I love this hotel, and have done ever since Warner Brothers put me up there at a pre-Oscars bash over 20 years ago. Alex, the current manager of the Boulevard Bar and restaurant is an absolute sweetheart, brilliant at his job, and a million times better than his predecessor, who would have been more at home running Guantanemo Bay. For all I know, that’s where he’s been transferred. If he has, I know he’ll be very at home there.

The staff are the best in the business. I love the way Pepe calls me “My lady”, doubtless a translation he once picked up from a phrase book, and it has the desired effect of making every woman feel very special.

It’s a great bar if you are a woman eating or drinking alone, because you always meet people. On Sunday I hooked up with some Canadians, who were in town to watch the ice hockey. After the Olympics, Canadian ice hockey enthusiasts are very smug, following their team’s gold medal. Still, Canadians don’t have much to celebrate very often, so no one minds very much.

The hotel didn’t have the volume on, so I watched the Red Carpet (which is almost as big as the Oscars themselves) with subtitles. This made everything pretty incomprehensible, with phrases like “Globe All Odd” (global audience) confusing things somewhat.

And apparently, Sandra Bullock was the star of a film called “The Blend Side”, presumably a movie about getting to grips with your Kenwood Chef.

You could spot the Brits in the crowd because they were the only ones with yellow teeth; you could spot them even more easily later on, because they were the only ones not carrying any statuettes.

Over at the Grill, the sound was turned up for the event, and I sat through what has to be the dullest Oscars in living memory.
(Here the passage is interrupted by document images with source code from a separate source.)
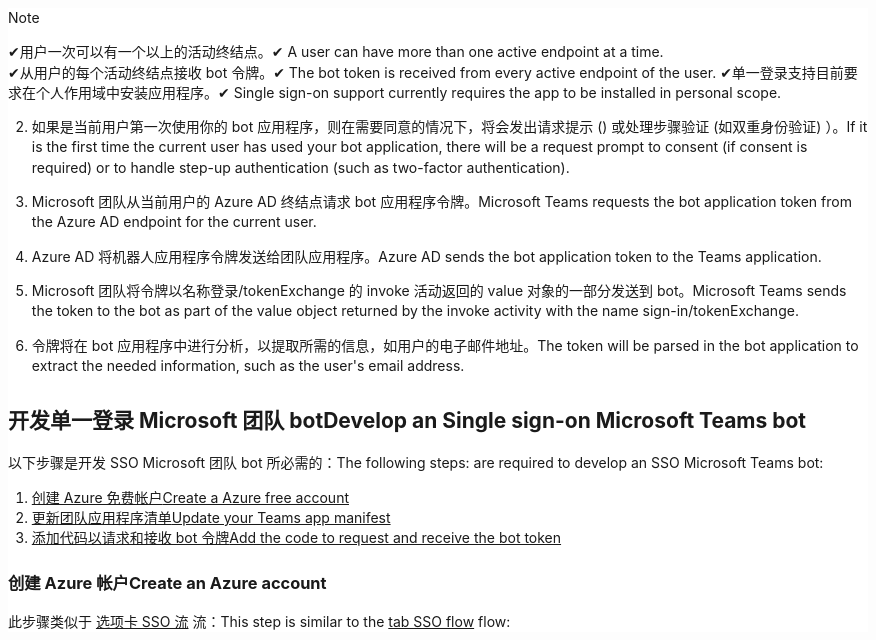 > [!NOTE]
> <span data-ttu-id="a6275-117">✔用户一次可以有一个以上的活动终结点。</span><span class="sxs-lookup"><span data-stu-id="a6275-117">✔ A user can have more than one active endpoint at a time.</span></span>  
> <span data-ttu-id="a6275-118">✔从用户的每个活动终结点接收 bot 令牌。</span><span class="sxs-lookup"><span data-stu-id="a6275-118">✔ The bot token is received from every active endpoint of the user.</span></span>
> <span data-ttu-id="a6275-119">✔单一登录支持目前要求在个人作用域中安装应用程序。</span><span class="sxs-lookup"><span data-stu-id="a6275-119">✔ Single sign-on support currently requires the app to be installed in personal scope.</span></span>

2. <span data-ttu-id="a6275-120">如果是当前用户第一次使用你的 bot 应用程序，则在需要同意的情况下，将会发出请求提示 () 或处理步骤验证 (如双重身份验证) ）。</span><span class="sxs-lookup"><span data-stu-id="a6275-120">If it is the first time the current user has used your bot application, there will be a request prompt to consent (if consent is required) or to handle step-up authentication (such as two-factor authentication).</span></span>

3. <span data-ttu-id="a6275-121">Microsoft 团队从当前用户的 Azure AD 终结点请求 bot 应用程序令牌。</span><span class="sxs-lookup"><span data-stu-id="a6275-121">Microsoft Teams requests the bot application token from the Azure AD endpoint for the current user.</span></span>

4. <span data-ttu-id="a6275-122">Azure AD 将机器人应用程序令牌发送给团队应用程序。</span><span class="sxs-lookup"><span data-stu-id="a6275-122">Azure AD sends the bot application token to the Teams application.</span></span>

5. <span data-ttu-id="a6275-123">Microsoft 团队将令牌以名称登录/tokenExchange 的 invoke 活动返回的 value 对象的一部分发送到 bot。</span><span class="sxs-lookup"><span data-stu-id="a6275-123">Microsoft Teams sends the token to the bot as part of the value object returned by the invoke activity with the name sign-in/tokenExchange.</span></span>
  
6. <span data-ttu-id="a6275-124">令牌将在 bot 应用程序中进行分析，以提取所需的信息，如用户的电子邮件地址。</span><span class="sxs-lookup"><span data-stu-id="a6275-124">The token will be parsed in the bot application to extract the needed information, such as the user's email address.</span></span>
  
## <a name="develop-an-single-sign-on-microsoft-teams-bot"></a><span data-ttu-id="a6275-125">开发单一登录 Microsoft 团队 bot</span><span class="sxs-lookup"><span data-stu-id="a6275-125">Develop an Single sign-on Microsoft Teams bot</span></span>
  
<span data-ttu-id="a6275-126">以下步骤是开发 SSO Microsoft 团队 bot 所必需的：</span><span class="sxs-lookup"><span data-stu-id="a6275-126">The following steps: are required to develop an SSO Microsoft Teams bot:</span></span>

1. [<span data-ttu-id="a6275-127">创建 Azure 免费帐户</span><span class="sxs-lookup"><span data-stu-id="a6275-127">Create a Azure free account</span></span>](#create-an-azure-account)
2. [<span data-ttu-id="a6275-128">更新团队应用程序清单</span><span class="sxs-lookup"><span data-stu-id="a6275-128">Update your Teams app manifest</span></span>](#update-your-app-manifest)
3. [<span data-ttu-id="a6275-129">添加代码以请求和接收 bot 令牌</span><span class="sxs-lookup"><span data-stu-id="a6275-129">Add the code to request and receive the bot token</span></span>](#request-a-bot-token)

### <a name="create-an-azure-account"></a><span data-ttu-id="a6275-130">创建 Azure 帐户</span><span class="sxs-lookup"><span data-stu-id="a6275-130">Create an Azure account</span></span>

<span data-ttu-id="a6275-131">此步骤类似于 [选项卡 SSO 流](../../../tabs/how-to/authentication/auth-aad-sso.md) 流：</span><span class="sxs-lookup"><span data-stu-id="a6275-131">This step is similar to the [tab SSO flow](../../../tabs/how-to/authentication/auth-aad-sso.md) flow:</span></span>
If you thought Jonathan Ross’s script at the Baftas was leaden, the one spouted by Oscars co-hosts Steve Martin and Alec Baldwin felt like treading mercury.

It’s a tough gig, but just didn’t work with two presenters and, more to the point, two presenters normally dependent on better writers than the ones who produced this tosh.

Still, it was good to be in town to savour the atmosphere, and at least George made quite a few people’s nights, by rewarding their long wait with signing autographs.
Lovely man, terrific actor.

And the Grecian 2000’s in the post, George.